Tuesday, July 27, 2010

Goriak uploaded code to the public

Goriak a Go (golang) library for the Riak database. 

Got enough time to learn enough Go to code up a basic key/value interface to Riak. It is still missing a couple of the REST API calls which I plan to implement over the next couple weeks. I figured it had enough work on it to share with the world and hopefully some one else can review my code and contribute to it. I originally looked to just contribute to another project but the only project I could find was riak.go and it didn't have as complete an implementation as I had. I was able to use a couple lines of riak.go and it really helped me implementing the Put function so I am really glad it is there. Also the author is really nice he is just going off to work on something else so I decided to create a new repository for the project.

The current API has three functions:
GetBucket - Retrieves a Bucket type which contains all kinds of information about the bucket
Get - Marshals the JSON that is returned by the request into a the interface that is passed in. 
GetCAP - Same as get but support an option for the number of nodes that need to agree before returning
Put - Unmashals the type passed in and uploads it to the server
PutCAP - Same as Put but can specify the number of nodes that need to write the json
Delete - Removes the object from the cluster
DeleteCAP - Same as above but can specify number of nodes to delete it from 

I still need to implement MapReduce, LinkWalk, Ping and ServerStatus. These should come over the next couple weeks as I get time to spend on them. MapReduce being the only non trivial one.

I did start to experiment with some concurrent access patterns. The first I call BackgroundWait which can make Get or Put which return a request id. The responses are stuffed in a channel until the code calls Wait(requestId). Instead of waiting for every single request it can do many requests at the same time and just wait when required. This reduces the number of choke points. Assuming web applications do something like this:
  1. Check Authentication 
  2. Application configuration / setup that where user is not required
  3. Based on user / permissions additional data is requested
  4. Possible a second round of data based on application data
  5. Response returned
  6. Logging 
As the use of key/value and document databases increase I think this will be more important to maximize backend performance. Riak ability to scale up both for reading and writing allows for this type of access pattern similarly to memcached. I don't know of any RDMBS (maybe VoltDB?) that could handle a large number of concurrent requests since they have very constrained IO or process (thread) resources. It is a lot of fun to think about ways that increase IO distribution could mean potential new access patterns for low latency data access. 

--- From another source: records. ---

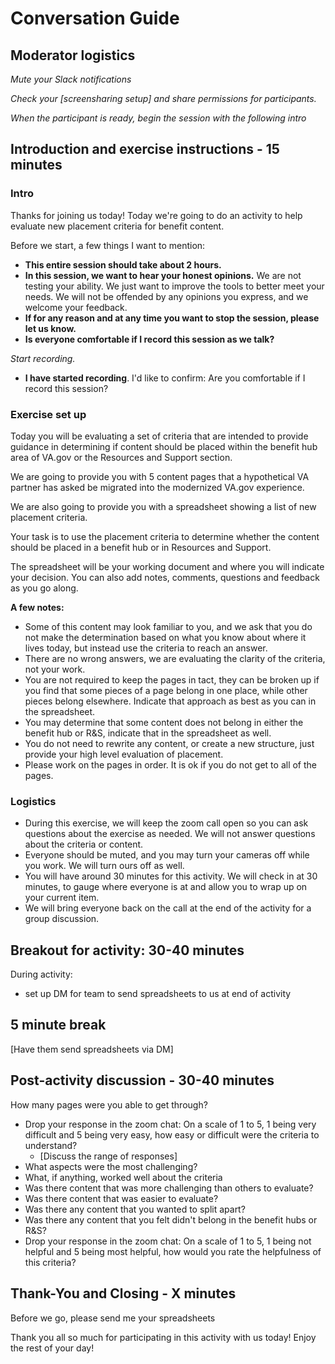 # Conversation Guide 

## Moderator logistics

*Mute your Slack notifications*

*Check your [screensharing setup] and share permissions for participants.*

*When the participant is ready, begin the session with the following intro*


## Introduction and exercise instructions - 15 minutes

### Intro

Thanks for joining us today! Today we're going to do an activity to help evaluate new placement criteria for benefit content. 

Before we start, a few things I want to mention:

- **This entire session should take about 2 hours.** 
- **In this session, we want to hear your honest opinions.** We are not testing your ability. We just want to improve the tools to better meet your needs. We will not be offended by any opinions you express, and we welcome your feedback.
- **If for any reason and at any time you want to stop the session, please let us know.** 
- **Is everyone comfortable if I record this session as we talk?** 

*Start recording.*

- **I have started recording**. I'd like to confirm: Are you comfortable if I record this session? 


### Exercise set up

Today you will be evaluating a set of criteria that are intended to provide guidance in determining if content should be placed within the benefit hub area of VA.gov or the Resources and Support section.

We are going to provide you with 5 content pages that a hypothetical VA partner has asked be migrated into the modernized VA.gov experience.  

We are also going to provide you with a spreadsheet showing a list of new placement criteria.  

Your task is to use the placement criteria to determine whether the content should be placed in a benefit hub or in Resources and Support.

The spreadsheet will be your working document and where you will indicate your decision.  You can also add notes, comments, questions and feedback as you go along. 

**A few notes:**
- Some of this content may look familiar to you, and we ask that you do not make the determination based on what you know about where it lives today, but instead use the criteria to reach an answer.
- There are no wrong answers, we are evaluating the clarity of the criteria, not your work.
- You are not required to keep the pages in tact, they can be broken up if you find that some pieces of a page belong in one place, while other pieces belong elsewhere. Indicate that approach as best as you can in the spreadsheet. 
- You may determine that some content does not belong in either the benefit hub or R&S, indicate that in the spreadsheet as well. 
- You do not need to rewrite any content, or create a new structure, just provide your high level evaluation of placement.
- Please work on the pages in order. It is ok if you do not get to all of the pages.


### Logistics

- During this exercise, we will keep the zoom call open so you can ask questions about the exercise as needed.  We will not answer questions about the criteria or content. 
- Everyone should be muted, and you may turn your cameras off while you work. We will turn ours off as well. 
- You will have around 30 minutes for this activity.  We will check in at 30 minutes, to gauge where everyone is at and allow you to wrap up on your current item.
- We will bring everyone back on the call at the end of the activity for a group discussion.



## Breakout for activity: 30-40 minutes

During activity:
- set up DM for team to send spreadsheets to us at end of activity


## 5 minute break

[Have them send spreadsheets via DM]


## Post-activity discussion - 30-40 minutes


How many pages were you able to get through?

- Drop your response in the zoom chat:  On a scale of 1 to 5, 1 being very difficult and 5 being very easy, how easy or difficult were the criteria to understand?
  - [Discuss the range of responses]
- What aspects were the most challenging?
- What, if anything, worked well about the criteria
- Was there content that was more challenging than others to evaluate? 
- Was there content that was easier to evaluate?
- Was there any content that you wanted to split apart? 
- Was there any content that you felt didn't belong in the benefit hubs or R&S?
- Drop your response in the zoom chat:  On a scale of 1 to 5, 1 being not helpful and 5 being most helpful, how would you rate the helpfulness of this criteria?



## Thank-You and Closing - X minutes

Before we go, please send me your spreadsheets

Thank you all so much for participating in this activity with us today! Enjoy the rest of your day!

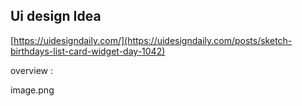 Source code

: ## Ui design Idea

[https://uidesigndaily.com/](https://uidesigndaily.com/posts/sketch-birthdays-list-card-widget-day-1042)

overview :

image.png
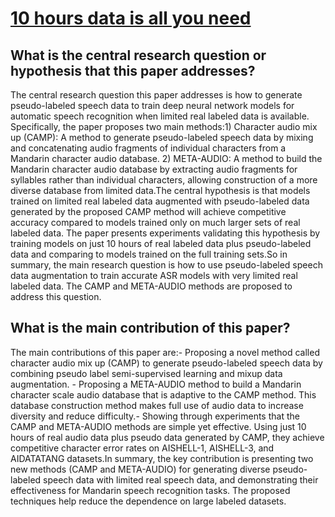 # [10 hours data is all you need](https://arxiv.org/abs/2210.13067)

## What is the central research question or hypothesis that this paper addresses?

The central research question this paper addresses is how to generate pseudo-labeled speech data to train deep neural network models for automatic speech recognition when limited real labeled data is available. Specifically, the paper proposes two main methods:1) Character audio mix up (CAMP): A method to generate pseudo-labeled speech data by mixing and concatenating audio fragments of individual characters from a Mandarin character audio database. 2) META-AUDIO: A method to build the Mandarin character audio database by extracting audio fragments for syllables rather than individual characters, allowing construction of a more diverse database from limited data.The central hypothesis is that models trained on limited real labeled data augmented with pseudo-labeled data generated by the proposed CAMP method will achieve competitive accuracy compared to models trained only on much larger sets of real labeled data. The paper presents experiments validating this hypothesis by training models on just 10 hours of real labeled data plus pseudo-labeled data and comparing to models trained on the full training sets.So in summary, the main research question is how to use pseudo-labeled speech data augmentation to train accurate ASR models with very limited real labeled data. The CAMP and META-AUDIO methods are proposed to address this question.


## What is the main contribution of this paper?

The main contributions of this paper are:- Proposing a novel method called character audio mix up (CAMP) to generate pseudo-labeled speech data by combining pseudo label semi-supervised learning and mixup data augmentation. - Proposing a META-AUDIO method to build a Mandarin character scale audio database that is adaptive to the CAMP method. This database construction method makes full use of audio data to increase diversity and reduce difficulty.- Showing through experiments that the CAMP and META-AUDIO methods are simple yet effective. Using just 10 hours of real audio data plus pseudo data generated by CAMP, they achieve competitive character error rates on AISHELL-1, AISHELL-3, and AIDATATANG datasets.In summary, the key contribution is presenting two new methods (CAMP and META-AUDIO) for generating diverse pseudo-labeled speech data with limited real speech data, and demonstrating their effectiveness for Mandarin speech recognition tasks. The proposed techniques help reduce the dependence on large labeled datasets.
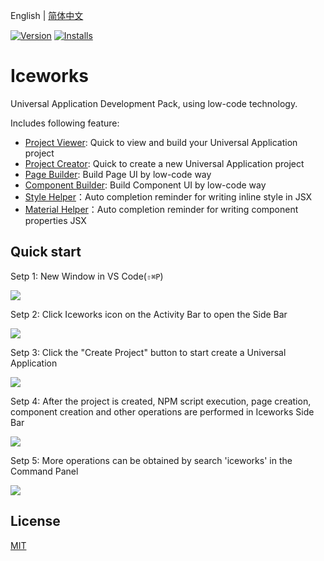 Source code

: English | [简体中文](./README.md)

[![Version](https://vsmarketplacebadge.apphb.com/version/iceworks-team.iceworks.svg)](https://marketplace.visualstudio.com/items?itemName=iceworks-team.iceworks)
[![Installs](https://vsmarketplacebadge.apphb.com/installs-short/iceworks-team.iceworks.svg)](https://marketplace.visualstudio.com/items?itemName=iceworks-team.iceworks)

# Iceworks

Universal Application Development Pack, using low-code technology.

Includes following feature:

- [Project Viewer](https://marketplace.visualstudio.com/items?itemName=iceworks-team.iceworks-app): Quick to view and build your Universal Application project
- [Project Creator](https://marketplace.visualstudio.com/items?itemName=iceworks-team.iceworks-project-creator): Quick to create a new Universal Application project
- [Page Builder](https://marketplace.visualstudio.com/items?itemName=iceworks-team.iceworks-page-builder): Build Page UI by low-code way
- [Component Builder](https://marketplace.visualstudio.com/items?itemName=iceworks-team.iceworks-component-builder): Build Component UI by low-code way
- [Style Helper](https://marketplace.visualstudio.com/items?itemName=iceworks-team.iceworks-style-helper)：Auto completion reminder for writing inline style in JSX
- [Material Helper](https://marketplace.visualstudio.com/items?itemName=iceworks-team.iceworks-material-helper)：Auto completion reminder for writing component properties JSX

## Quick start

Setp 1: New Window in VS Code(`⇧⌘P`)

![](https://img.alicdn.com/tfs/TB1blgMJNz1gK0jSZSgXXavwpXa-1024-768.png_790x10000.jpg)

Setp 2: Click Iceworks icon on the Activity Bar to open the Side Bar

![](https://img.alicdn.com/tfs/TB1G2cValBh1e4jSZFhXXcC9VXa-1024-768.png_790x10000.jpg)

Setp 3: Click the "Create Project" button to start create a Universal Application

![](https://img.alicdn.com/tfs/TB14Sp0LRr0gK0jSZFnXXbRRXXa-2880-1754.png_790x10000.jpg)

Setp 4: After the project is created, NPM script execution, page creation, component creation and other operations are performed in Iceworks Side Bar

![](https://img.alicdn.com/tfs/TB1hScTJKH2gK0jSZJnXXaT1FXa-1024-768.png_790x10000.jpg)

Setp 5: More operations can be obtained by search 'iceworks' in the Command Panel

![](https://img.alicdn.com/tfs/TB16h7PJFP7gK0jSZFjXXc5aXXa-1024-768.png_790x10000.jpg)

## License

[MIT](https://github.com/ice-lab/iceworks/blob/master/LICENSE)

Would be happy for any help, code review and contribution much appreciated.


Tuesday, July 20, 2010

Concurrently golang programming

I would guess like most developer my first exposure to concurrency was in my parallel programming class in college. MPI and PVM where rather painful libraries to C/C++ experiences to cute my teeth on but it was a very exciting and rewarding experience. When I started writing Java thread programs there was an uneasy sense that parallel programming couldn't be this easy (after all the locks and synchronous calls there wasn't many operations running in parallel) but it sure was a lot of fun. In Python I found threads to be crazy simple but only useful for IO wait and loving miltiprocess programming. Parallel Python was the only thing that actually provided the same true parallelism as the original MPI and PVM but was also amazingly simple. Goroutines (coroutines) make me never want to see thread programming again. The killer combination of channels (kinda like a queue in the thread world) and coroutines are really enjoyable to code compared to threads and queues.

Currently I am working on creating a library for golang to talk to riak. If multiple request need to be made then they can be done using goroutines. Thus reducing round trip wait time. Depending on IO limitations this could increase the speed of web pages that need multiple resource for a specific url. For things like memecache and very fast datastores this would work great. The downside is that potential overloaded IO situations would be made much worse by the increase number of connections. This would probably limit to nonblocking IO datasources which most new datasources can handle a large number of connections.